__What is needed__. Could you copy each line of the listing that holds "Nucleic"?

__Supplied records__.
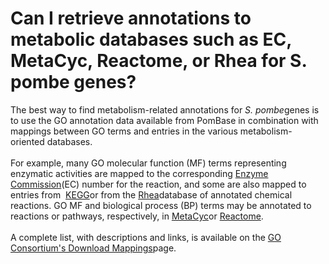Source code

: # Can I retrieve annotations to metabolic databases such as EC, MetaCyc, Reactome, or Rhea for S. pombe genes?
<!-- pombase_categories: Querying/Searching,Using Ontologies -->

The best way to find metabolism-related annotations for *S. pombe*genes
is to use the GO annotation data available from PomBase in combination
with mappings between GO terms and entries in the various
metabolism-oriented databases.\
\
For example, many GO molecular function (MF) terms representing
enzymatic activities are mapped to the corresponding [Enzyme
Commission](http://www.chem.qmul.ac.uk/iubmb/enzyme/)(EC) number for the
reaction, and some are also mapped to entries from 
[KEGG](http://www.genome.jp/kegg/)or from the
[Rhea](http://www.rhea-db.org/home)database of annotated chemical
reactions. GO MF and biological process (BP) terms may be annotated to
reactions or pathways, respectively, in [MetaCyc](http://metacyc.org/)or
[Reactome](http://www.reactome.org/).\
\
A complete list, with descriptions and links, is available on the [GO
Consortium's Download
Mappings](http://geneontology.org/page/download-mappings)page.

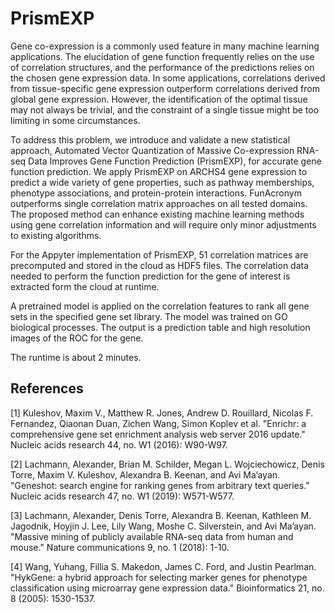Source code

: # PrismEXP

Gene co-expression is a commonly used feature in many machine learning applications. The elucidation of gene function frequently relies on the use of correlation structures, and the performance of the predictions relies on the chosen gene expression data. In some applications, correlations derived from tissue-specific gene expression outperform correlations derived from global gene expression. However, the identification of the optimal tissue may not always be trivial, and the constraint of a single tissue might be too limiting in some circumstances.

To address this problem, we introduce and validate a new statistical approach, Automated Vector Quantization of Massive Co-expression RNA-seq Data Improves Gene Function Prediction (PrismEXP), for accurate gene function prediction. We apply PrismEXP on ARCHS4 gene expression to predict a wide variety of gene properties, such as pathway memberships, phenotype associations, and protein-protein interactions. FunAcronym outperforms single correlation matrix approaches on all tested domains. The proposed method can enhance existing machine learning methods using gene correlation information and will require only minor adjustments to existing algorithms.

For the Appyter implementation of PrismEXP, 51 correlation matrices are precomputed and stored in the cloud as HDF5 files. The correlation data needed to perform the function prediction for the gene of interest is extracted form the cloud at runtime.

A pretrained model is applied on the correlation features to rank all gene sets in the specified gene set library. The model was trained on GO biological processes. The output is a prediction table and high resolution images of the ROC for the gene.

The runtime is about 2 minutes.

## References
[1] Kuleshov, Maxim V., Matthew R. Jones, Andrew D. Rouillard, Nicolas F. Fernandez, Qiaonan Duan, Zichen Wang, Simon Koplev et al. "Enrichr: a comprehensive gene set enrichment analysis web server 2016 update." Nucleic acids research 44, no. W1 (2016): W90-W97.

[2] Lachmann, Alexander, Brian M. Schilder, Megan L. Wojciechowicz, Denis Torre, Maxim V. Kuleshov, Alexandra B. Keenan, and Avi Ma’ayan. "Geneshot: search engine for ranking genes from arbitrary text queries." Nucleic acids research 47, no. W1 (2019): W571-W577.

[3] Lachmann, Alexander, Denis Torre, Alexandra B. Keenan, Kathleen M. Jagodnik, Hoyjin J. Lee, Lily Wang, Moshe C. Silverstein, and Avi Ma’ayan. "Massive mining of publicly available RNA-seq data from human and mouse." Nature communications 9, no. 1 (2018): 1-10.

[4] Wang, Yuhang, Fillia S. Makedon, James C. Ford, and Justin Pearlman. "HykGene: a hybrid approach for selecting marker genes for phenotype classification using microarray gene expression data." Bioinformatics 21, no. 8 (2005): 1530-1537.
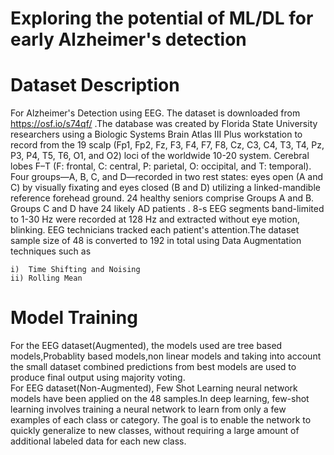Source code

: # Exploring the potential of ML/DL for early Alzheimer's detection

# Dataset Description 
For Alzheimer's Detection using EEG. The dataset is downloaded from https://osf.io/s74qf/ .The database was created by Florida State University researchers using a Biologic Systems Brain Atlas III Plus workstation to record from the 19 scalp (Fp1, Fp2, Fz, F3, F4, F7, F8, Cz, C3, C4, T3, T4, Pz, P3, P4, T5, T6, O1, and O2) loci of the worldwide 10-20 system. Cerebral lobes F–T (F: frontal, C: central, P: parietal, O: occipital, and T: temporal). Four groups—A, B, C, and D—recorded in two rest states: eyes open (A and C) by visually fixating and eyes closed (B and D) utilizing a linked-mandible reference forehead ground. 24 healthy seniors comprise Groups A and B. Groups C and D have 24 likely AD patients . 8-s EEG segments band-limited to 1-30 Hz were recorded at 128 Hz and extracted without eye motion, blinking. EEG technicians tracked each patient's attention.The dataset sample size of 48 is converted to 192 in total using Data Augmentation techniques such as  
  
    i)  Time Shifting and Noising  
    ii) Rolling Mean   

  
# Model Training

For the EEG dataset(Augmented), the models used are tree based models,Probablity based models,non linear models and taking into account the small dataset combined predictions from best models are used to produce final output using majority voting.  
For EEG dataset(Non-Augmented), Few Shot Learning neural network models have been applied on the 48 samples.In deep learning, few-shot learning involves training a neural network to learn from only a few examples of each class or category. The goal is to enable the network to quickly generalize to new classes, without requiring a large amount of additional labeled data for each new class.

__Solution__.
[1] Kuleshov, Maxim V., Matthew R. Jones, Andrew D. Rouillard, Nicolas F. Fernandez, Qiaonan Duan, Zichen Wang, Simon Koplev et al. "Enrichr: a comprehensive gene set enrichment analysis web server 2016 update." Nucleic acids research 44, no. W1 (2016): W90-W97.
[2] Lachmann, Alexander, Brian M. Schilder, Megan L. Wojciechowicz, Denis Torre, Maxim V. Kuleshov, Alexandra B. Keenan, and Avi Ma’ayan. "Geneshot: search engine for ranking genes from arbitrary text queries." Nucleic acids research 47, no. W1 (2019): W571-W577.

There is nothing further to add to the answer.